Live preview (may slow down editor) Preview

Your name to display (optional):

Email me at this address if a comment is added after mine:

Privacy: Your email address will only be used for sending these notifications.

Anti-spam verification:

[captcha placeholder]

Please complete the anti-spam verification

2 Answers

Different pieces of equipment will produce somewhat different looking data, but typically it consists of voltages defined as a function of time. In some cases (spark chambers, for example) the "voltage" is digital, and in others it is analog.

Traditionally, the time series for the data is slower than the times required for the (almost light speed) particles to traverse the detector. Thus one had an effective photograph for a single experiment. More modern equipment is faster but they still display the data that way. Here's an LHC example:

enter image description here

In the above, the data has been organized for display according to the shape and geometry of the detector. The raw data itself would be digitized and just a collection of zeroes and ones.

There are typically two types of measurements, "position" and "energy". The position measurements are typically binary, that is, they indicate that a particle either came through that (very small) element or did not. In the above, the yellow lines are position measurements.

Note that some of the yellow lines are curved. Actually all of them are curved at least some. This is because there is a strong magnetic field. The curvature of the particle tracks helps determine what particles they are. For example, given the same speed and charge, a heavier particle will run straighter.
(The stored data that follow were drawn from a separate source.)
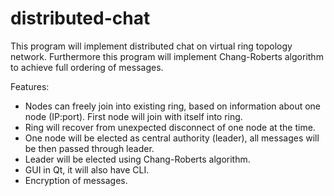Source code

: # distributed-chat
This program will implement distributed chat on virtual ring topology network.
Furthermore this program will implement Chang-Roberts algorithm to achieve full ordering of messages.

Features:
  - Nodes can freely join into existing ring, based on information about one node (IP:port). First node will join with itself into ring.
  - Ring will recover from unexpected disconnect of one node at the time.
  - One node will be elected as central authority (leader), all messages will be then passed through leader.
  - Leader will be elected using Chang-Roberts algorithm.
  - GUI in Qt, it will also have CLI.
  - Encryption of messages.
  

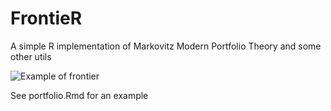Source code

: # FrontieR
A simple R implementation of Markovitz Modern Portfolio Theory and some other utils

![Example of frontier](https://raw.githubusercontent.com/dadaista/portfolio/master/frontier.png)


See portfolio.Rmd for an example
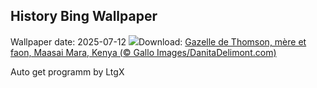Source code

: ## History Bing Wallpaper
Wallpaper date: 2025-07-12
![](https://www.bing.com/th?id=OHR.ThomsonGazelle_FR-FR0750503899_UHD.jpg&w=1000)Download: [Gazelle de Thomson, mère et faon, Maasai Mara, Kenya (© Gallo Images/DanitaDelimont.com)](https://www.bing.com/th?id=OHR.ThomsonGazelle_FR-FR0750503899_UHD.jpg)

Auto get programm by LtgX
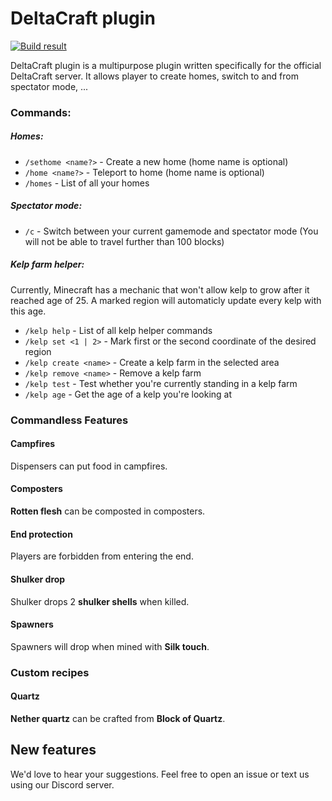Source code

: # DeltaCraft plugin

[![Build result](https://circleci.com/gh/kkoudelka/DeltaCraft.svg?style=svg)](https://circleci.com/gh/kkoudelka/DeltaCraft/tree/master)

DeltaCraft plugin is a multipurpose plugin written specifically for the official DeltaCraft server. It allows player to create homes, switch to and from spectator mode, ...

### Commands:

##### Homes:
- `/sethome <name?>` - Create a new home (home name is optional)
- `/home <name?>` - Teleport to home (home name is optional)
- `/homes` - List of all your homes

##### Spectator mode:
- `/c` - Switch between your current gamemode and spectator mode (You will not be able to travel further than 100 blocks)

##### Kelp farm helper:
Currently, Minecraft has a mechanic that won't allow kelp to grow after it reached age of 25. A marked region will automaticly update every kelp with this age.

- `/kelp help` - List of all kelp helper commands
- `/kelp set <1 | 2>` - Mark first or the second coordinate of the desired region
- `/kelp create <name>` - Create a kelp farm in the selected area
- `/kelp remove <name>` - Remove a kelp farm
- `/kelp test` - Test whether you're currently standing in a kelp farm
- `/kelp age` - Get the age of a kelp you're looking at

### Commandless Features

#### Campfires
Dispensers can put food in campfires.
#### Composters
__Rotten flesh__ can be composted in composters.
#### End protection
Players are forbidden from entering the end.
#### Shulker drop
Shulker drops 2 __shulker shells__ when killed.
#### Spawners
Spawners will drop when mined with __Silk touch__.

### Custom recipes
#### Quartz
__Nether quartz__ can be crafted from __Block of Quartz__.

## New features
We'd love to hear your suggestions. Feel free to open an issue or text us using our Discord server.
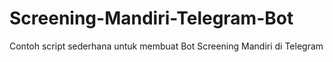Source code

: # Screening-Mandiri-Telegram-Bot
Contoh script sederhana untuk membuat Bot Screening Mandiri di Telegram
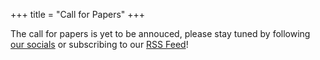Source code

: +++
title = "Call for Papers"
+++

The call for papers is yet to be annouced, please stay tuned by following [our socials](/contact#socials) or subscribing to our [RSS Feed](/atom.xml)!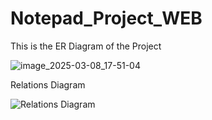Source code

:# Notepad_Project_WEB


This is the ER Diagram of the Project

![image_2025-03-08_17-51-04](https://github.com/user-attachments/assets/62e69d55-8c90-4eb8-8f57-e7e331630326)


Relations Diagram

![Relations Diagram](https://github.com/user-attachments/assets/c3e72744-43d7-40fb-814b-198d29a61583)
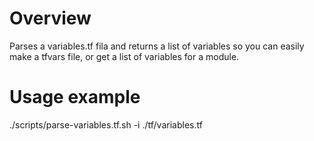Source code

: # Overview
Parses a variables.tf fila and returns a list of variables so you can easily make a tfvars file, or get a list of variables for a module.

# Usage example

./scripts/parse-variables.tf.sh -i ./tf/variables.tf

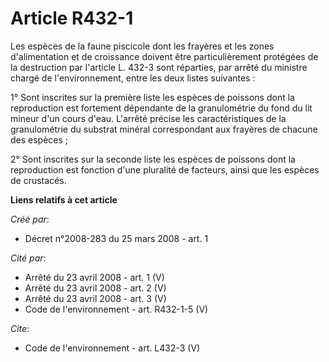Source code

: # Article R432-1

Les espèces de la faune piscicole dont les frayères et les zones d'alimentation et de croissance doivent être
particulièrement protégées de la destruction par l'article L. 432-3 sont réparties, par arrêté du ministre chargé de
l'environnement, entre les deux listes suivantes : 

1° Sont inscrites sur la première liste les espèces de poissons dont la reproduction est fortement dépendante de la
granulométrie du fond du lit mineur d'un cours d'eau. L'arrêté précise les caractéristiques de la granulométrie du substrat
minéral correspondant aux frayères de chacune des espèces ; 

2° Sont inscrites sur la seconde liste les espèces de poissons dont la reproduction est fonction d'une pluralité de facteurs,
ainsi que les espèces de crustacés.

**Liens relatifs à cet article**

_Créé par_:

  - Décret n°2008-283 du 25 mars 2008 - art. 1

_Cité par_:

  - Arrêté du 23 avril 2008 - art. 1 (V)
  - Arrêté du 23 avril 2008 - art. 2 (V)
  - Arrêté du 23 avril 2008 - art. 3 (V)
  - Code de l'environnement - art. R432-1-5 (V)

_Cite_:

  - Code de l'environnement - art. L432-3 (V)
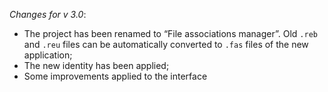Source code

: _Changes for v 3.0_:
- The project has been renamed to “File associations manager”. Old `.reb` and `.reu` files can be automatically converted to `.fas` files of the new application;
- The new identity has been applied;
- Some improvements applied to the interface
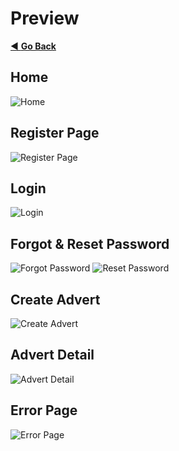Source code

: # Preview

[◀️ **Go Back**](README.md)

## Home

![Home](../etc/preview_images/)

## Register Page

![Register Page](../etc/preview_images/)

## Login

![Login](../etc/preview_images/)

## Forgot & Reset Password

![Forgot Password](../etc/preview_images/)
![Reset Password](../etc/preview_images/)

<!-- ## My Adverts

![My Adverts](../etc/preview_images/) -->

## Create Advert

![Create Advert](../etc/preview_images/)

## Advert Detail

![Advert Detail](../etc/preview_images/)

<!-- ## Edit my Adverts

![Edit my Adverts](../etc/preview_images/) -->

## Error Page

![Error Page](../etc/preview_images/)

<!-- ## Contact

![Contact](../etc/preview_images/) -->

<!-- ## About Us

![About Us](../etc/preview_images/) -->

<!-- ## Swagger API

![Swagger API](../etc/preview_images/) -->
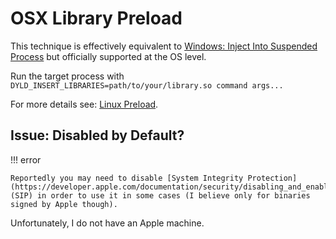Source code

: ﻿# OSX Library Preload

This technique is effectively equivalent to [Windows: Inject Into Suspended Process](./Windows-InjectIntoSuspended.md) but officially supported at the OS level.

Run the target process with `DYLD_INSERT_LIBRARIES=path/to/your/library.so command args...`

For more details see: [Linux Preload](./Linux-Preload.md).

## Issue: Disabled by Default?

!!! error

    Reportedly you may need to disable [System Integrity Protection](https://developer.apple.com/documentation/security/disabling_and_enabling_system_integrity_protection) (SIP) in order to use it in some cases (I believe only for binaries signed by Apple though).

Unfortunately, I do not have an Apple machine.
The radius of curvature is given by:
$$r = \frac{m\gamma E}{pB}$$ where $\gamma = 1/\sqrt{1-(v/c)^2}$ is the Lorentz factor, $E$ is the energy, and $p$ is the momentum. This helps determine the particle type and energy.

Energy measurements are generally analog. In them, one gets an indication of how much energy was deposited by the particle as it went by. In the above, the light blue and red data are energy measurements. For these measurements, one doesn't get such a precise position, but the amplitude is very accurate.

This post imported from StackExchange Physics at 2014-07-18 04:55 (UCT), posted by SE-user Carl Brannen

answered Jun 22, 2011 by Carl Brannen (240 points) [ no revision ]

Most voted comments show all comments

The reason I ask is to entertain a thought experiment around "How could opening science data to the masses aid in advancement of a given field. Which may be a silly question as anyone who is passionate about particle collision data most likely is working with it already. Is there any niche in the process from sensor data >> transformation >> analysis >> conclusion that can be filled by a corporation or opensource community? Could there be a role for a for profit corp in physics data, where it is mutually beneficial?

This post imported from StackExchange Physics at 2014-07-18 04:55 (UCT), posted by SE-user opensourcechris

commented Jun 22, 2011 by opensourcechris (30 points) [ no revision ]

@dmckee; Yes, my recollection is from the 1980s, I'll correct. @opensourcechris; I think you'd have to talk to someone in the labs. My guess is that most of it is done by academia and they trust themselves more than others.

This post imported from StackExchange Physics at 2014-07-18 04:55 (UCT), posted by SE-user Carl Brannen

commented Jun 23, 2011 by Carl Brannen (240 points) [ no revision ]

@Carl you should add that from the curvature one also gets the momentum which together with energy measurements helps determine the mass of the particle.

This post imported from StackExchange Physics at 2014-07-18 04:55 (UCT), posted by SE-user anna v

commented Jun 23, 2011 by anna v (2,005 points) [ no revision ]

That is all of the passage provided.